** Opening DATA block **
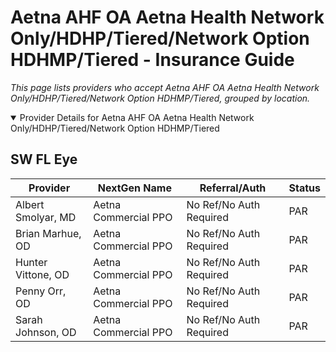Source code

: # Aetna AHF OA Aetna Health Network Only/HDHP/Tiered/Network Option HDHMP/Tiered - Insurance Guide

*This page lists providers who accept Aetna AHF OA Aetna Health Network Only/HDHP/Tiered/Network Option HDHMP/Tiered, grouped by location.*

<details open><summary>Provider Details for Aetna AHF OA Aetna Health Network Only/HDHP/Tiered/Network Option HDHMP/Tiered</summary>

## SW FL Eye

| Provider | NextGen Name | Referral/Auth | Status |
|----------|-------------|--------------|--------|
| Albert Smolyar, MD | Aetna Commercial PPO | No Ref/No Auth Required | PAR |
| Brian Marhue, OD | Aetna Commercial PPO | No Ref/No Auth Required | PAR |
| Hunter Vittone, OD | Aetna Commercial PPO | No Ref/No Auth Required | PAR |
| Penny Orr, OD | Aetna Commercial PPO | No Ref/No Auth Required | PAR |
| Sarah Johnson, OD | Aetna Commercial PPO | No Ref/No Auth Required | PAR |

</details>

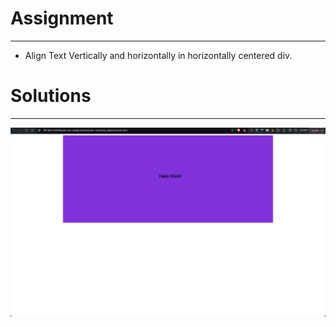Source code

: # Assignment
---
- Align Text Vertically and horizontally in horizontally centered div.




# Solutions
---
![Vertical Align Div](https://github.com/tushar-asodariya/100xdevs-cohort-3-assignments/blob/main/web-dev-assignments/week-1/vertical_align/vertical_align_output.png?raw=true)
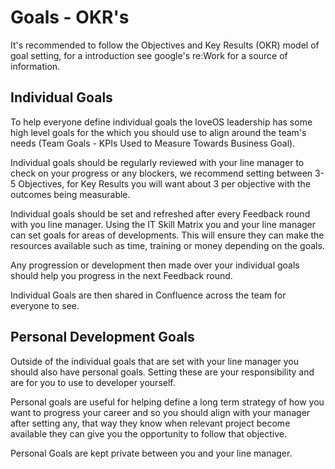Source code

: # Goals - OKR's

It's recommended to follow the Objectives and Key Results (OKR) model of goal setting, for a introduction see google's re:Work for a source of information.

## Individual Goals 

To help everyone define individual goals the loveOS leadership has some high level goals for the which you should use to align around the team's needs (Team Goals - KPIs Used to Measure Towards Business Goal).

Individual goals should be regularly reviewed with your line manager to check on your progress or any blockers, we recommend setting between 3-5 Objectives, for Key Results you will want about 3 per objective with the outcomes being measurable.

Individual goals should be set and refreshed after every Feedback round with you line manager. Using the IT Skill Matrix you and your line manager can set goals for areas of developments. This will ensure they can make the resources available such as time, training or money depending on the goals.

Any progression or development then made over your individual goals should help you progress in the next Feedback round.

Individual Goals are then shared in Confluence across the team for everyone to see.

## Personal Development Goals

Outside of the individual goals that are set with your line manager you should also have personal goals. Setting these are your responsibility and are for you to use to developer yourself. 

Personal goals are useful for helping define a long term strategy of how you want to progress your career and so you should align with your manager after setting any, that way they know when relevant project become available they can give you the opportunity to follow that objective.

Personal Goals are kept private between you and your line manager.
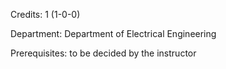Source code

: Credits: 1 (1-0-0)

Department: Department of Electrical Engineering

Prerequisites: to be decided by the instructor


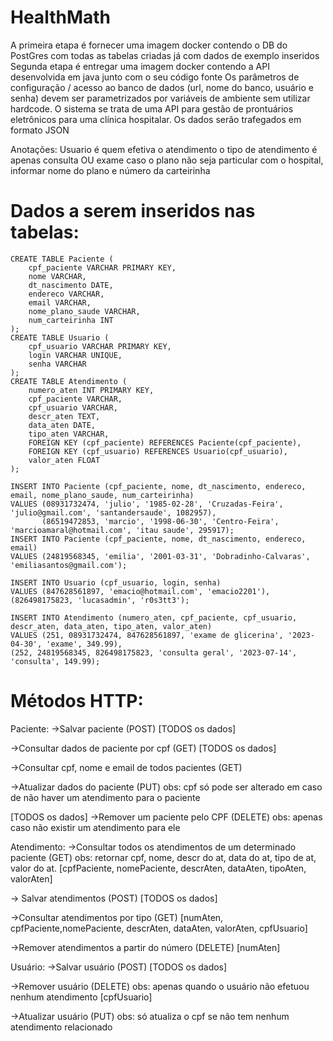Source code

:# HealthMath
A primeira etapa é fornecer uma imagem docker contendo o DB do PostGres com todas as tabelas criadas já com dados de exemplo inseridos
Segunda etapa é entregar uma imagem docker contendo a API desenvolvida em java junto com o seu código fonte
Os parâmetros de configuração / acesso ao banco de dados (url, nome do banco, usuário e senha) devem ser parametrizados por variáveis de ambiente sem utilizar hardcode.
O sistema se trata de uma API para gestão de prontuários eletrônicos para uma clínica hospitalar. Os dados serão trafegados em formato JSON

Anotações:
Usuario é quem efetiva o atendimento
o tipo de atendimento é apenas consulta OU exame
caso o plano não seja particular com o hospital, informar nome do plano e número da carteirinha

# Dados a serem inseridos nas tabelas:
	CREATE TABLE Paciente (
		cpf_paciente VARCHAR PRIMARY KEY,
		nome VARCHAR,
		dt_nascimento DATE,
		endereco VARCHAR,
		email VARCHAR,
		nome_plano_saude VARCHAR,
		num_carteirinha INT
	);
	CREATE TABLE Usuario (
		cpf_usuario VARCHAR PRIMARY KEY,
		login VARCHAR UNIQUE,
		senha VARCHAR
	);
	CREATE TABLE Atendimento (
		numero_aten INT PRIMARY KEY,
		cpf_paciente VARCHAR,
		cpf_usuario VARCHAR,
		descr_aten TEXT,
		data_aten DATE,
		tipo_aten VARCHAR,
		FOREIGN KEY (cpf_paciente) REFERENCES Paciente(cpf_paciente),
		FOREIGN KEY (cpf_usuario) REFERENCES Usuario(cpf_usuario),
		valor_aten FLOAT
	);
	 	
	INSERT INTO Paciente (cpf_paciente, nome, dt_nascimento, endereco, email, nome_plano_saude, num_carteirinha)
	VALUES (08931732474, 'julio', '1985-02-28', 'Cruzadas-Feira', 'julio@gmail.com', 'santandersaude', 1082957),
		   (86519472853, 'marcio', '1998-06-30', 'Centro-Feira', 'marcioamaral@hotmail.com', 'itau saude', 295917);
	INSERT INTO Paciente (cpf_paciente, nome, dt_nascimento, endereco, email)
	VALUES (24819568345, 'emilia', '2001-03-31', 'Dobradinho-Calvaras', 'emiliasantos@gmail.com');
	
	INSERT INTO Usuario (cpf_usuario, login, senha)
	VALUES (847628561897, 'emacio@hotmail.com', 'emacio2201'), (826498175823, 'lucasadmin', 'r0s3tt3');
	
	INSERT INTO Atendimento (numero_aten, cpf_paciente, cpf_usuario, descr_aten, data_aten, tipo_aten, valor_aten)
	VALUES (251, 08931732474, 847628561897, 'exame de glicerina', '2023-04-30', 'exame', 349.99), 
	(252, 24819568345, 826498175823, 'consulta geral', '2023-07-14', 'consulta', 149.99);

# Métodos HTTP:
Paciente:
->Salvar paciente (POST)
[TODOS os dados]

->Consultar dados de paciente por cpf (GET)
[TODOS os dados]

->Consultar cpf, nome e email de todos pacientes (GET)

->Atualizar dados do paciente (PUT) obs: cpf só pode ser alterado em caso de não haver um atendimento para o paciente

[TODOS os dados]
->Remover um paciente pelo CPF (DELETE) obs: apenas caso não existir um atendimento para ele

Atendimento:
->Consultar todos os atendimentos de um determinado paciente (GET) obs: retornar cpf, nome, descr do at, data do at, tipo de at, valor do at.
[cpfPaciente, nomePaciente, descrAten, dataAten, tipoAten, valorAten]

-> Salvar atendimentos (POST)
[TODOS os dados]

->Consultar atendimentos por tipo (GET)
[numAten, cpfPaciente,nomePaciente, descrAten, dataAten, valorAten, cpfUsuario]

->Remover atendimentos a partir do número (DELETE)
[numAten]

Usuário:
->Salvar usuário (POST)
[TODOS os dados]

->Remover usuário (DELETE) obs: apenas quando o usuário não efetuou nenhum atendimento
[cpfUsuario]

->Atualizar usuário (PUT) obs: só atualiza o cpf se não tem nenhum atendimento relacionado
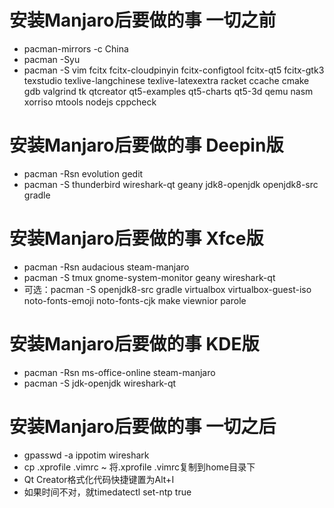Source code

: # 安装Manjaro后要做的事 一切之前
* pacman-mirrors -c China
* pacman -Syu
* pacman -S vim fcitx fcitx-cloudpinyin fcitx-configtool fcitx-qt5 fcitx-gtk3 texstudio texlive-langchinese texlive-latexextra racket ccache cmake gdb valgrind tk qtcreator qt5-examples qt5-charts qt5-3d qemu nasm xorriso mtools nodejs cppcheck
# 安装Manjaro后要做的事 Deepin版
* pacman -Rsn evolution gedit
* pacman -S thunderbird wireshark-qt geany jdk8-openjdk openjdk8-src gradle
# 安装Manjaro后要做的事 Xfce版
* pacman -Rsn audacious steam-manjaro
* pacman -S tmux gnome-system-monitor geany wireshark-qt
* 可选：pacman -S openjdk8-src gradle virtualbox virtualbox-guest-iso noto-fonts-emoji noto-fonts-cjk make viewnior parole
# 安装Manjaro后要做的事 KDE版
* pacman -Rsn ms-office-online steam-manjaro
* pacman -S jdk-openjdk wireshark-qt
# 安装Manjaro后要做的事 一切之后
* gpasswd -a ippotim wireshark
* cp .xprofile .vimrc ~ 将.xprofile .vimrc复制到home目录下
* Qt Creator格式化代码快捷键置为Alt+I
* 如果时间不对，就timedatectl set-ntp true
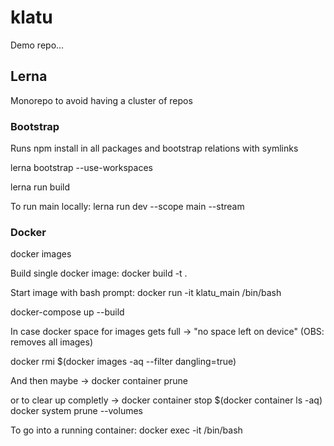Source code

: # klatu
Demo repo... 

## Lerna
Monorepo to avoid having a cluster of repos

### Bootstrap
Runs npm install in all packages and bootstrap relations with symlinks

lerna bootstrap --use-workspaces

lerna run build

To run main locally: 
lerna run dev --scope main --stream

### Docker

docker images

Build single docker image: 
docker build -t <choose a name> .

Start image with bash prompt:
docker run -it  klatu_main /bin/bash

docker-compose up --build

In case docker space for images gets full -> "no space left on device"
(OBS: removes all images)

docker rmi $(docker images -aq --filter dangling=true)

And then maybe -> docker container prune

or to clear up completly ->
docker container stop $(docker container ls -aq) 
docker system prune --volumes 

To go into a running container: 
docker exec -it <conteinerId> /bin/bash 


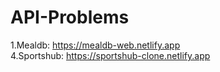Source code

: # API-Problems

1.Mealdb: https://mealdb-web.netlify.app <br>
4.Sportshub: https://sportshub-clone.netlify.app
** Closing DATA block **
** Opening DATA block **
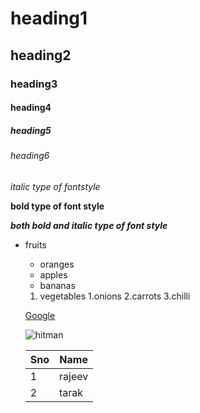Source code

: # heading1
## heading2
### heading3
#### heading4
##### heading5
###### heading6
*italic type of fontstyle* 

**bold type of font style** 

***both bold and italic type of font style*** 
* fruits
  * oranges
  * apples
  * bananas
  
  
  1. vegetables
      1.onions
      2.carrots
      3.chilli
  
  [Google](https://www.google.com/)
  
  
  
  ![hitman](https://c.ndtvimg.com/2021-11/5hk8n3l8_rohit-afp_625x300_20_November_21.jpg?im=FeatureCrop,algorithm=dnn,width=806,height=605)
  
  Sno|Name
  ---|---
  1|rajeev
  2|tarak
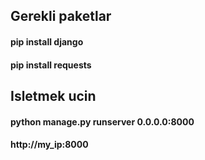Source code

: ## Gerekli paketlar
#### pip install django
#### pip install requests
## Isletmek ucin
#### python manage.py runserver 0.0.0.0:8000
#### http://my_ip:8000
** Closing DATA block **
** Opening DATA block **
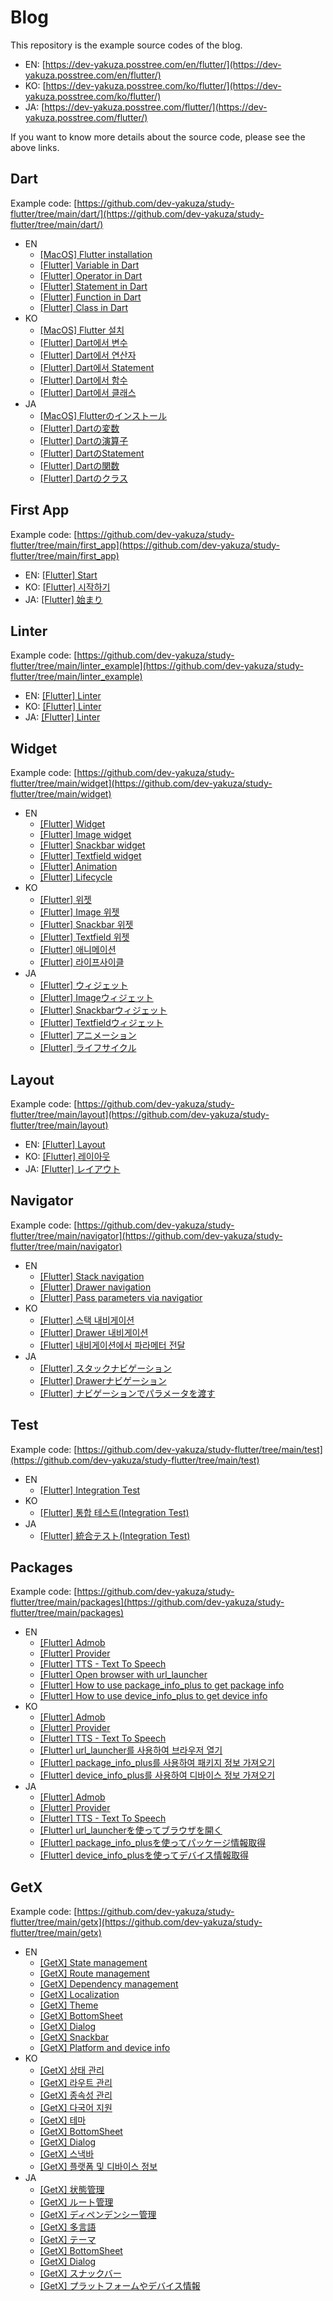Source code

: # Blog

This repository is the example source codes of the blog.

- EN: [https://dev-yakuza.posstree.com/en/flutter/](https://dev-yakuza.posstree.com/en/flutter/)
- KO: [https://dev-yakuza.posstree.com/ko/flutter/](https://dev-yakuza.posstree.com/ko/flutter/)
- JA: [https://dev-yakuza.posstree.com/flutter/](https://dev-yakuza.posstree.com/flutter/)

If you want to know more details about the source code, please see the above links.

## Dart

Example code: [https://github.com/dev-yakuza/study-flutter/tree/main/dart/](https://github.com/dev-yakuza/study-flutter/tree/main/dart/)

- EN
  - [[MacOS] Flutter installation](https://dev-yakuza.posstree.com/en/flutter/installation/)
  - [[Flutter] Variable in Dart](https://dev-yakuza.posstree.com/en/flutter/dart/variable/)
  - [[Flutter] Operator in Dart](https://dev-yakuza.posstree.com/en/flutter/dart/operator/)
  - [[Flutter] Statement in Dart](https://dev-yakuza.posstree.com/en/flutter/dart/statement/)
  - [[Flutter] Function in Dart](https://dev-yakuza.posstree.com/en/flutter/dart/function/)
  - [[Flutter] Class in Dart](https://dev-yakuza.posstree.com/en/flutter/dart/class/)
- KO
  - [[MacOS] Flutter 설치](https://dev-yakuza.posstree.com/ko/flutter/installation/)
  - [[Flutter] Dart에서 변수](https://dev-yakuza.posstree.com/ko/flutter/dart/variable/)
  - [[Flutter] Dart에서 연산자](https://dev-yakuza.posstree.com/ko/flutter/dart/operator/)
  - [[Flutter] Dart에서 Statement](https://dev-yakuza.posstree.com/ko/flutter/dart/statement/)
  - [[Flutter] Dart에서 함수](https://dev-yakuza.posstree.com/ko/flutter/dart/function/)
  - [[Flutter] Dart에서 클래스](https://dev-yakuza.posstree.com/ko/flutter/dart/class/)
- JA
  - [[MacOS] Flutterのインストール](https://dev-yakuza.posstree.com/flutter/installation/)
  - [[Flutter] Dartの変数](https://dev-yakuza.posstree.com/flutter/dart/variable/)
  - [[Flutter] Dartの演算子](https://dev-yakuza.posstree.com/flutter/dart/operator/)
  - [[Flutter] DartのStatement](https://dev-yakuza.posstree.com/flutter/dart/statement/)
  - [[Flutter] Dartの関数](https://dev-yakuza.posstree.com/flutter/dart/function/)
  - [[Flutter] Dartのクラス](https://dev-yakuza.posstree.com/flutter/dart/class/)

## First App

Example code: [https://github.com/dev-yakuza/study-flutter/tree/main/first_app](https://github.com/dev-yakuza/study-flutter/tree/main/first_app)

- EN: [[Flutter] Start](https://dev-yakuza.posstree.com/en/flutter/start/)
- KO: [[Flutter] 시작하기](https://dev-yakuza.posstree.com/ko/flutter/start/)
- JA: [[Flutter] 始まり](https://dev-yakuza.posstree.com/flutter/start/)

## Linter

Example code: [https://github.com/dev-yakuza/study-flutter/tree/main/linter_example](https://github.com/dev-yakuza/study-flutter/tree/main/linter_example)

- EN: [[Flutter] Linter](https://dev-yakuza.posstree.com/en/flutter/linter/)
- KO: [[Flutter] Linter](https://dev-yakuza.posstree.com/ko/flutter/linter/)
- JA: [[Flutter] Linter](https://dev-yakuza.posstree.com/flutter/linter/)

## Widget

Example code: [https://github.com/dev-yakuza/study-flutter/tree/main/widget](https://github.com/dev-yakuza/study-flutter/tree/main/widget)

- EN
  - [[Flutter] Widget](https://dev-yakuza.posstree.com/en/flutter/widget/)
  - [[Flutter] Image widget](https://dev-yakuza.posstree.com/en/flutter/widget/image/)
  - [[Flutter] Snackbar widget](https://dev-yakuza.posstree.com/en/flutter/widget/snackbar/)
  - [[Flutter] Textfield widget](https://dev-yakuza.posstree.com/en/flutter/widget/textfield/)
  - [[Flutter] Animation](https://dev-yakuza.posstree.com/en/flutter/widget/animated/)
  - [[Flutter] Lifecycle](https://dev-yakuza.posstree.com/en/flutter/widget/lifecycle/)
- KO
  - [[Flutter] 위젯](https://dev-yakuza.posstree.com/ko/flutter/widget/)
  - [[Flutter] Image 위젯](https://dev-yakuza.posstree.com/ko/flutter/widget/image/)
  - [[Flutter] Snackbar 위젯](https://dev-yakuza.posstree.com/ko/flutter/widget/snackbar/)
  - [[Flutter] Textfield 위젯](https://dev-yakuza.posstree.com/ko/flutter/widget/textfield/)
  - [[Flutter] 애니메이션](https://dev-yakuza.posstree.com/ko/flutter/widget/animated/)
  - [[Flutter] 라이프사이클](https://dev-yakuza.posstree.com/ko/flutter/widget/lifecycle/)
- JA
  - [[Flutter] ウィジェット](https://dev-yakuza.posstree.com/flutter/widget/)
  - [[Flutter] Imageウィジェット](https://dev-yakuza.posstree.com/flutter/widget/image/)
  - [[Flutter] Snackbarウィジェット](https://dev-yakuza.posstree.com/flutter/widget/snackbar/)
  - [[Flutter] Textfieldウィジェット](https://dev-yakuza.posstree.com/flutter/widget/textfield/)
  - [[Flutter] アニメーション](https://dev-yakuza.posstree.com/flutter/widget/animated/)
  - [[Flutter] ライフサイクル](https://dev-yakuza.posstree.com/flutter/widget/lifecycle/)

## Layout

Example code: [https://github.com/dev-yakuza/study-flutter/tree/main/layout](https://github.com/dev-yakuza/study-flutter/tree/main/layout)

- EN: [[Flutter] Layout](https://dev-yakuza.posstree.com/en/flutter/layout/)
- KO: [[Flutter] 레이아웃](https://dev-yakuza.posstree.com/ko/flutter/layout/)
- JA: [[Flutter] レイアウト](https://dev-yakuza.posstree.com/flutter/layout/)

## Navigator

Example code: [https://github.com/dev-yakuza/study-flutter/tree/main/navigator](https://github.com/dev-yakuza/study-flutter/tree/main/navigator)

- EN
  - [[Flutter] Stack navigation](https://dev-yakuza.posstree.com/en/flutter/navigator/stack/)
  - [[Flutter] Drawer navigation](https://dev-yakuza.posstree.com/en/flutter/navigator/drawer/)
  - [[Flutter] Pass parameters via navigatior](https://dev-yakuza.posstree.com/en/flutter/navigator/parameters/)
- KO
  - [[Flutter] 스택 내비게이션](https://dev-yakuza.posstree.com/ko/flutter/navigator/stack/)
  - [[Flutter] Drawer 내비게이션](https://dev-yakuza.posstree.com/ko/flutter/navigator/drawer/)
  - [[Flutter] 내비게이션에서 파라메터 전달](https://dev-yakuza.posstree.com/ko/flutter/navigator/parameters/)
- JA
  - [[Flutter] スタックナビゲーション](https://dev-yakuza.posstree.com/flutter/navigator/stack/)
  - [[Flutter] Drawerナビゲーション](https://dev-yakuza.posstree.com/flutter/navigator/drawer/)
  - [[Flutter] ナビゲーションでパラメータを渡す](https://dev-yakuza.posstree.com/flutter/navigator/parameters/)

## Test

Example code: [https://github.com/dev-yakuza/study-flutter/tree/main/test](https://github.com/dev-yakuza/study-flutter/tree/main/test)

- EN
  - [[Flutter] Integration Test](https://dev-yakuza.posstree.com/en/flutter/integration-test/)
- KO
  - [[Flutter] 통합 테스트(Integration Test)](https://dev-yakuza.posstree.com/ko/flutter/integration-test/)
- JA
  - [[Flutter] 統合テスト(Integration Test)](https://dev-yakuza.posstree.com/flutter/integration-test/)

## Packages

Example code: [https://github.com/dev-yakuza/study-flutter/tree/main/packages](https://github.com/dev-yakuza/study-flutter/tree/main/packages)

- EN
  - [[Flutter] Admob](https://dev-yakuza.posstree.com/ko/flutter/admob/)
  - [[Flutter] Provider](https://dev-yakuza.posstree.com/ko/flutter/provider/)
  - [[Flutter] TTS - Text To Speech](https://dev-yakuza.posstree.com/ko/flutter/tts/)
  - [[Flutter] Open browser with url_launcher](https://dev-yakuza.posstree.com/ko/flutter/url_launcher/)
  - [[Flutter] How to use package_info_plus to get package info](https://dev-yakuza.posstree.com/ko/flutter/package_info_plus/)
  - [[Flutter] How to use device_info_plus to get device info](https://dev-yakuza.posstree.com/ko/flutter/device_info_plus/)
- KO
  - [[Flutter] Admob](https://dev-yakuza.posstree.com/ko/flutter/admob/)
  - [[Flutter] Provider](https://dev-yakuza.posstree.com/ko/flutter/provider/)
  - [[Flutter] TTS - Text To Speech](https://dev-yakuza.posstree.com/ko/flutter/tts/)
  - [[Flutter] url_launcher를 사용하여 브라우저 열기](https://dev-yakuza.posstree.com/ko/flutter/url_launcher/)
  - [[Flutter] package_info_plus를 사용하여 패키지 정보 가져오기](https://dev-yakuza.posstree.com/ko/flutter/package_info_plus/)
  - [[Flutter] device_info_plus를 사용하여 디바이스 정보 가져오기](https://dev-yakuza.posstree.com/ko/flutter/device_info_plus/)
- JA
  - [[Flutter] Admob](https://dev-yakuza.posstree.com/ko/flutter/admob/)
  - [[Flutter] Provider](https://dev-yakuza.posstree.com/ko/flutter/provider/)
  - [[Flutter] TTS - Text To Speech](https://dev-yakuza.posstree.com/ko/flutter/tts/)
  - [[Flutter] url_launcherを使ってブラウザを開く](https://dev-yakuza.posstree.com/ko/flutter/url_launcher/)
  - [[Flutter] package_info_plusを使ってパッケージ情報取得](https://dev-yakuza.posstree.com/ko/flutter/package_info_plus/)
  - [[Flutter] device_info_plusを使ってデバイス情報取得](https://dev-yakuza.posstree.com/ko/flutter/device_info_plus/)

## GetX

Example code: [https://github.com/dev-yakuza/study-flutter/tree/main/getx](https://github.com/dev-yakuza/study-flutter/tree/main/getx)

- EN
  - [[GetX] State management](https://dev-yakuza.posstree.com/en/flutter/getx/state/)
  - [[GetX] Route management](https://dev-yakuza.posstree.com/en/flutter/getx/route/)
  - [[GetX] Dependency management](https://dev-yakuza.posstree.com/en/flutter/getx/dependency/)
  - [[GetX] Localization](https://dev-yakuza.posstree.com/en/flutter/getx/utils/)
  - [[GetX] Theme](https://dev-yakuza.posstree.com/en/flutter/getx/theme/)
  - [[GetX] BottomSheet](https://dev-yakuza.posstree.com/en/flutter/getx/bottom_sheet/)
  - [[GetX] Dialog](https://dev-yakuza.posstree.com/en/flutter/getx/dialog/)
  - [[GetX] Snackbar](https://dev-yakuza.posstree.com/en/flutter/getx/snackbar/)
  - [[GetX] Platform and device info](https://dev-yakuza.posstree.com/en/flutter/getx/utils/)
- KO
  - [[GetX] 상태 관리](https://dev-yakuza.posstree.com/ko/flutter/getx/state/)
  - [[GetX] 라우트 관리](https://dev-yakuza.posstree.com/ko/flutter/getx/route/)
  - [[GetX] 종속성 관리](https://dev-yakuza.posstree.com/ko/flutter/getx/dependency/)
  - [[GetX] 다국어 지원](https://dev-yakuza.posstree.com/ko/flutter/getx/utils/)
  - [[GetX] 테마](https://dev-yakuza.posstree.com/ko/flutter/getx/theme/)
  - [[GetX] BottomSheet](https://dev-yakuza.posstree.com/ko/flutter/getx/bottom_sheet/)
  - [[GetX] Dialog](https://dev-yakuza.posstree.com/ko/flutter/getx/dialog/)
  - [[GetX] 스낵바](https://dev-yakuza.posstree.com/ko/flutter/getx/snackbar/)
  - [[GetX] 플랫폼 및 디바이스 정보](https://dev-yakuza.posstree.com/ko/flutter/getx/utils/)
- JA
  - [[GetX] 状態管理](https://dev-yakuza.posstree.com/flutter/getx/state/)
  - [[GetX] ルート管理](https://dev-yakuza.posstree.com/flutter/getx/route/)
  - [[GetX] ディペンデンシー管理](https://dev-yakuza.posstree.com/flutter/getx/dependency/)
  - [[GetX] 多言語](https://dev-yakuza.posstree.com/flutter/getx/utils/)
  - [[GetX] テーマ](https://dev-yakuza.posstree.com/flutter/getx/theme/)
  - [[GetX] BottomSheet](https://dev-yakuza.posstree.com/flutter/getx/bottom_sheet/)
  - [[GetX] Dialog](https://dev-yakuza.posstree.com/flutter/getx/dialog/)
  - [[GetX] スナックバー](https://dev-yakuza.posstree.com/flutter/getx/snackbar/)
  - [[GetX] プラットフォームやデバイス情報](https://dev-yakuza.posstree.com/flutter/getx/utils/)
** Closing DATA block **
Would you copy the lines above exactly, starting with the one that has "->Consultar atendimentos por tipo (GET)" and ending with the one that has "pacman-mirrors -c China", both included, without the pictures?

->Consultar atendimentos por tipo (GET)
[numAten, cpfPaciente,nomePaciente, descrAten, dataAten, valorAten, cpfUsuario]

->Remover atendimentos a partir do número (DELETE)
[numAten]

Usuário:
->Salvar usuário (POST)
[TODOS os dados]

->Remover usuário (DELETE) obs: apenas quando o usuário não efetuou nenhum atendimento
[cpfUsuario]

->Atualizar usuário (PUT) obs: só atualiza o cpf se não tem nenhum atendimento relacionado
Source code

: # 安装Manjaro后要做的事 一切之前
* pacman-mirrors -c China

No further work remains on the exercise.